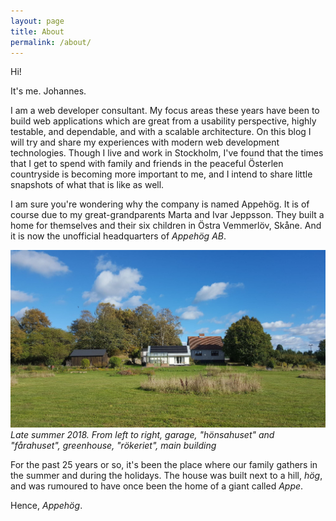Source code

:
 ```yaml
---
layout: page
title: About
permalink: /about/
---
```


Hi!

It's me. Johannes.

I am a web developer consultant. My focus areas these years have been to build web applications which are great from a usability perspective, highly testable, and dependable, and with a scalable architecture. On this blog I will try and share my experiences with modern web development technologies. Though I live and work in Stockholm, I've found that the times that I get to spend with family and friends in the peaceful Österlen countryside is becoming more important to me, and I intend to share little snapshots of what that is like as well.

I am sure you're wondering why the company is named Appehög. It is of course due to my great-grandparents Marta and Ivar Jeppsson. They built a home for themselves and their six children in Östra Vemmerlöv, Skåne. And it is now the unofficial headquarters of *Appehög AB*.

![The headquarters of Appehög AB](/legacy/assets/images/about2.jpg "The headquarters of Appehög AB")
*Late summer 2018. From left to right, garage, "hönsahuset" and "fårahuset", greenhouse, "rökeriet", main building*

For the past 25 years or so, it's been the place where our family gathers in the summer and during the holidays. The house was built next to a hill, *hög*, and was rumoured to have once been the home of a giant called *Appe*.

Hence, *Appehög*.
• • •
* Problem *
Would you transcribe, unchanged, every line of the material from the one containing "For the past" to the very end, including both, and nothing else?

* Response to this task *
For the past 25 years or so, it's been the place where our family gathers in the summer and during the holidays. The house was built next to a hill, *hög*, and was rumoured to have once been the home of a giant called *Appe*.

Hence, *Appehög*.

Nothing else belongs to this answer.